→ **About this task**
Provide a character-exact reproduction of the lines from the line with "From the command" to the end of the entries.

START Input data

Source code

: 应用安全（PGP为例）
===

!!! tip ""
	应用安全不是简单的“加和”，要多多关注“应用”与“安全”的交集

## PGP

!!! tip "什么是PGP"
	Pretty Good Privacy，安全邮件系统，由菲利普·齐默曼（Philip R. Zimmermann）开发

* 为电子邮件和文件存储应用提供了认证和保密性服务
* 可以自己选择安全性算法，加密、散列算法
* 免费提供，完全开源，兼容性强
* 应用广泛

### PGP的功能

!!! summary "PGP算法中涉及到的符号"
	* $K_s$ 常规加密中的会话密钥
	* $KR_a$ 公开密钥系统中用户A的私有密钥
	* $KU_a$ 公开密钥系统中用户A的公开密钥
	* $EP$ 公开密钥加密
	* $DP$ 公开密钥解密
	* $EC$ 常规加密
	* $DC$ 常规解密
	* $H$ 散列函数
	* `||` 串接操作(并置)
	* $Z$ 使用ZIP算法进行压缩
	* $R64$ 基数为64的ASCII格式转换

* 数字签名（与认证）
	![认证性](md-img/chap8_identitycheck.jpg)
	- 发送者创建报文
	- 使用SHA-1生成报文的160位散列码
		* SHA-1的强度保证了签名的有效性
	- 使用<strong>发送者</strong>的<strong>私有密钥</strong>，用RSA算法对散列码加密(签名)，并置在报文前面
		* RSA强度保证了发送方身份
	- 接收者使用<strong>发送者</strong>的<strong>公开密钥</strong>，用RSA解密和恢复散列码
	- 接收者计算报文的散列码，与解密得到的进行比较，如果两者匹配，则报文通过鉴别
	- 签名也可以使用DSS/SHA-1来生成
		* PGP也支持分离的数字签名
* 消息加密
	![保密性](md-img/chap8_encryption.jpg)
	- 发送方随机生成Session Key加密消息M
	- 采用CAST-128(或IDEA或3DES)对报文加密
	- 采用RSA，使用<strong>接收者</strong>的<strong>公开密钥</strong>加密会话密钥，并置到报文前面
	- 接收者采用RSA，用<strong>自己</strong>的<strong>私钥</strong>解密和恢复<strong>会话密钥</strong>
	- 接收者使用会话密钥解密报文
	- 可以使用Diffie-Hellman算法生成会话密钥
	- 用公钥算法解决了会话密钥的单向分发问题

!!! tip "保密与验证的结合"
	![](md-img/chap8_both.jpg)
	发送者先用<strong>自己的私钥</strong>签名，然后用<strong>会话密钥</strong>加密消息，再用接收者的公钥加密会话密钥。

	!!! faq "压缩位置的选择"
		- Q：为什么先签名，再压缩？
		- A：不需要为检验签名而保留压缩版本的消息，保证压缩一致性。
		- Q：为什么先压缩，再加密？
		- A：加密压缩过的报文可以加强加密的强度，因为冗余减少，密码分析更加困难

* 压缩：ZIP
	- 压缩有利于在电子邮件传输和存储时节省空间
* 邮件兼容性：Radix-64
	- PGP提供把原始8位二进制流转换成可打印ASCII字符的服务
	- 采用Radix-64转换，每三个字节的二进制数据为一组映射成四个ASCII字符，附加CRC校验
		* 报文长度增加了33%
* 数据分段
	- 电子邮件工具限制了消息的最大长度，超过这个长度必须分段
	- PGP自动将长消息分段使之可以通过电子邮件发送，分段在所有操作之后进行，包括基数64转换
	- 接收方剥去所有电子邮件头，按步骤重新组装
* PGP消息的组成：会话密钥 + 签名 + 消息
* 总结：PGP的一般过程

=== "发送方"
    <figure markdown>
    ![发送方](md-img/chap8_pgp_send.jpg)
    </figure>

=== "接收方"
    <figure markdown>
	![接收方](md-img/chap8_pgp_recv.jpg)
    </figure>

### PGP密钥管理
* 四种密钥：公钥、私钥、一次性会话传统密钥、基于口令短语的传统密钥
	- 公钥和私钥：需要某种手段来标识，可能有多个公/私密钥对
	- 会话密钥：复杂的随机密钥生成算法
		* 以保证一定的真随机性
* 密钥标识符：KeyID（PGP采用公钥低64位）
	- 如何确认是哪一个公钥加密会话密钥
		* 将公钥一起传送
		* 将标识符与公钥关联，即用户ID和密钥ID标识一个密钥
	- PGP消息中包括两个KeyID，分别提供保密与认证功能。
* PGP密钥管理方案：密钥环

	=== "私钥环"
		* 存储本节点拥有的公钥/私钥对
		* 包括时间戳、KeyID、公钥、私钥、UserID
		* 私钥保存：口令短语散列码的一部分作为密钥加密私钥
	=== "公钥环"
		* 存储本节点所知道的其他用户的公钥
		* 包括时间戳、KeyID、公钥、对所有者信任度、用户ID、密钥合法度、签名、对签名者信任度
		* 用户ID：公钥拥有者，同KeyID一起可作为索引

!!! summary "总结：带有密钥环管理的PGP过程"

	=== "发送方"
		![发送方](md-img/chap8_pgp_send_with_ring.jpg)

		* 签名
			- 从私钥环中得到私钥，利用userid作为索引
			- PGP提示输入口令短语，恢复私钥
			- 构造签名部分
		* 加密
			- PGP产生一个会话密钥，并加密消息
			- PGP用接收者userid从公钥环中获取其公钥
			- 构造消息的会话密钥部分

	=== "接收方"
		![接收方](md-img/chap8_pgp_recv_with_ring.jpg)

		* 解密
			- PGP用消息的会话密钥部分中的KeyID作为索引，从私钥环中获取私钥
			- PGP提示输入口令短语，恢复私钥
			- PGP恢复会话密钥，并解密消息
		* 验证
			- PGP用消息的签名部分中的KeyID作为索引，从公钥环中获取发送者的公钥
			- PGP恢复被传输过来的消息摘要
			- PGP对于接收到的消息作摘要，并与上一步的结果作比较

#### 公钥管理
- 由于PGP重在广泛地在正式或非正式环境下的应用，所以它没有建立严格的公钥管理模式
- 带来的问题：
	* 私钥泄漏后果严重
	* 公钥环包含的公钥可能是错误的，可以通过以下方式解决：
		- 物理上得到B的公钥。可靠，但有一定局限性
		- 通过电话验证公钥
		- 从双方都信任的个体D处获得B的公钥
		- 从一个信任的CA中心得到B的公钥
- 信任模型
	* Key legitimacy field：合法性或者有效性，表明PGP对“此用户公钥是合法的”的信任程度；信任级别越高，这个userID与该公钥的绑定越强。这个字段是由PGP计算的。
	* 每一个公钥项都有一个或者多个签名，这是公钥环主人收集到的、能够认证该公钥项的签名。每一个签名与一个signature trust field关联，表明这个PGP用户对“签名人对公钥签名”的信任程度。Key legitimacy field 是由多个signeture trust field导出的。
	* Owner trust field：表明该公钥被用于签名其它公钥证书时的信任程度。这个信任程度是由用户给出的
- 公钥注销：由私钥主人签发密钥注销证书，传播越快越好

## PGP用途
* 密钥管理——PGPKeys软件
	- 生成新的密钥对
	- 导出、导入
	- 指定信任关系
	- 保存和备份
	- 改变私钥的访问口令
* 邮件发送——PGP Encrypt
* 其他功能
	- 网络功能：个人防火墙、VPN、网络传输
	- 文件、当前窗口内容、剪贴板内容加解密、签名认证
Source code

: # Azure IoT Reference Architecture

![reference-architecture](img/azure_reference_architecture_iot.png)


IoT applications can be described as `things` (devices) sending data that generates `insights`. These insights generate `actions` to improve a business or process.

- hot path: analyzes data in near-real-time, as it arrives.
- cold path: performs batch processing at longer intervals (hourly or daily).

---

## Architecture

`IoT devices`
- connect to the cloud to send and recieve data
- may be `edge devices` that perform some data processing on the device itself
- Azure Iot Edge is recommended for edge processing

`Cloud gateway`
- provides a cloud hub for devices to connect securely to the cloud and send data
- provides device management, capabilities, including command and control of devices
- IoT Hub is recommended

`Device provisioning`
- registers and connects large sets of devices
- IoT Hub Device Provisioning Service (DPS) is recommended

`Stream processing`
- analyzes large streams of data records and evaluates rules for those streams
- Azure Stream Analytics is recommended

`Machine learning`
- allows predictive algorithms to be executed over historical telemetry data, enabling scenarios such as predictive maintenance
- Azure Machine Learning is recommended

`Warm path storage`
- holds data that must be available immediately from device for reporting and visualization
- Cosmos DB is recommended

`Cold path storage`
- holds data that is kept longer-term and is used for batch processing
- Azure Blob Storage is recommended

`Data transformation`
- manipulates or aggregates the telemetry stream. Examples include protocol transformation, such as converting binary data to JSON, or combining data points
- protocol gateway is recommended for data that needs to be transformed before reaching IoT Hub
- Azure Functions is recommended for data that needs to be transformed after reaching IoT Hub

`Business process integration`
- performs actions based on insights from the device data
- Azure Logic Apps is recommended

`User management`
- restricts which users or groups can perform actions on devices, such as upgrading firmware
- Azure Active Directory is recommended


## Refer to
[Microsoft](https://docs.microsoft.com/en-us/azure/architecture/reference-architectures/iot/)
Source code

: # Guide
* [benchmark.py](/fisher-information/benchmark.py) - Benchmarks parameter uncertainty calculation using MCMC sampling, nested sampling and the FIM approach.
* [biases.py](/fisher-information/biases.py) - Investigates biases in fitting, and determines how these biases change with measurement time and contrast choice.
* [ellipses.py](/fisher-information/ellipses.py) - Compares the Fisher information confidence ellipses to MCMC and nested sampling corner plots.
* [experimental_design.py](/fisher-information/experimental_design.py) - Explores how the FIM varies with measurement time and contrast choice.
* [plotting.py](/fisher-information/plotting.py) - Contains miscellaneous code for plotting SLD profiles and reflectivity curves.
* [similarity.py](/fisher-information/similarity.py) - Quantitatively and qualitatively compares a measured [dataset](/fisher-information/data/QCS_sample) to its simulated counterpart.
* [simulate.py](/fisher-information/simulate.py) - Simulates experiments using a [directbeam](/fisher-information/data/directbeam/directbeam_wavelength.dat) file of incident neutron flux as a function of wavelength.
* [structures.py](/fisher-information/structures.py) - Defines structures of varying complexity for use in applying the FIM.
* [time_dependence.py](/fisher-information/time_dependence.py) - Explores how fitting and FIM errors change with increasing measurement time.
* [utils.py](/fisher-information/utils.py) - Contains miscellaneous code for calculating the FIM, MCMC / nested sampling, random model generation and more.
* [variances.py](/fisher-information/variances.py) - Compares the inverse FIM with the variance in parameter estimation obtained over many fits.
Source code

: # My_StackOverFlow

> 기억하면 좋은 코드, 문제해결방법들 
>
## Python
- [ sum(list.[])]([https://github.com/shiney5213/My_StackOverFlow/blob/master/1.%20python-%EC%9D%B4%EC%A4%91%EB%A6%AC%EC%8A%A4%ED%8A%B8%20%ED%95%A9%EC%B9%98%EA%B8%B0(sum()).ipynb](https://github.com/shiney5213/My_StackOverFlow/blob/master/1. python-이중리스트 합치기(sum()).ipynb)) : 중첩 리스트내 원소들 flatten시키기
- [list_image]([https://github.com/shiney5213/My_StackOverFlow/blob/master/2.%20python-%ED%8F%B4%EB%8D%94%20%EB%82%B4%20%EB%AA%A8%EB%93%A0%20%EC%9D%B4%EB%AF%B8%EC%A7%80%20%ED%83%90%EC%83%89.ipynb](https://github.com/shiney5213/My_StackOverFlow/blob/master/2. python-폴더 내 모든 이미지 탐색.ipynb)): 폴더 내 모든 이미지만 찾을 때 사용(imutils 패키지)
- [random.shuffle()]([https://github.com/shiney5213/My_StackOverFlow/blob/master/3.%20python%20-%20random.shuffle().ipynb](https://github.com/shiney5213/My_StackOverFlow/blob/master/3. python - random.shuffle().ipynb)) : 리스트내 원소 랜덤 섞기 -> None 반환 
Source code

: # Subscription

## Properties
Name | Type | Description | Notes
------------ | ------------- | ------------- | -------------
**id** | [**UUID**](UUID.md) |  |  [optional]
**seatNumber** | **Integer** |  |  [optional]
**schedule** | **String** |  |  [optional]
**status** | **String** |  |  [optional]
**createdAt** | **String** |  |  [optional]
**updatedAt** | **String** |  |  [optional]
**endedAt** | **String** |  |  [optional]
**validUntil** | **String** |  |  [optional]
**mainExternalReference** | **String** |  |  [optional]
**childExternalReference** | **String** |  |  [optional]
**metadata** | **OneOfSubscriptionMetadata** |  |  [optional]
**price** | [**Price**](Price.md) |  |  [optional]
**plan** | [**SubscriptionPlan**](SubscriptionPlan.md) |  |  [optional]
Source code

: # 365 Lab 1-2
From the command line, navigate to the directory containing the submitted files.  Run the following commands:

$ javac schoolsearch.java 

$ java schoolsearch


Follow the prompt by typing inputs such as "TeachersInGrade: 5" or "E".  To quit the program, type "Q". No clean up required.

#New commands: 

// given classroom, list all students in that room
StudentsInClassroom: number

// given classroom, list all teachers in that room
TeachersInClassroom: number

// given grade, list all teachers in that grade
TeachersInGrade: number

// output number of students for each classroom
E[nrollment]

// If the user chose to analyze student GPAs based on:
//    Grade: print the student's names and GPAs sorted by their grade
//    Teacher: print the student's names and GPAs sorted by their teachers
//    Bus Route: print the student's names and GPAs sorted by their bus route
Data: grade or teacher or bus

END Input data

→ **Solution below**
From the command line, navigate to the directory containing the submitted files.  Run the following commands:

$ javac schoolsearch.java 

$ java schoolsearch


Follow the prompt by typing inputs such as "TeachersInGrade: 5" or "E".  To quit the program, type "Q". No clean up required.

#New commands: 

// given classroom, list all students in that room
StudentsInClassroom: number

// given classroom, list all teachers in that room
TeachersInClassroom: number

// given grade, list all teachers in that grade
TeachersInGrade: number

// output number of students for each classroom
E[nrollment]

// If the user chose to analyze student GPAs based on:
//    Grade: print the student's names and GPAs sorted by their grade
//    Teacher: print the student's names and GPAs sorted by their teachers
//    Bus Route: print the student's names and GPAs sorted by their bus route
Data: grade or teacher or bus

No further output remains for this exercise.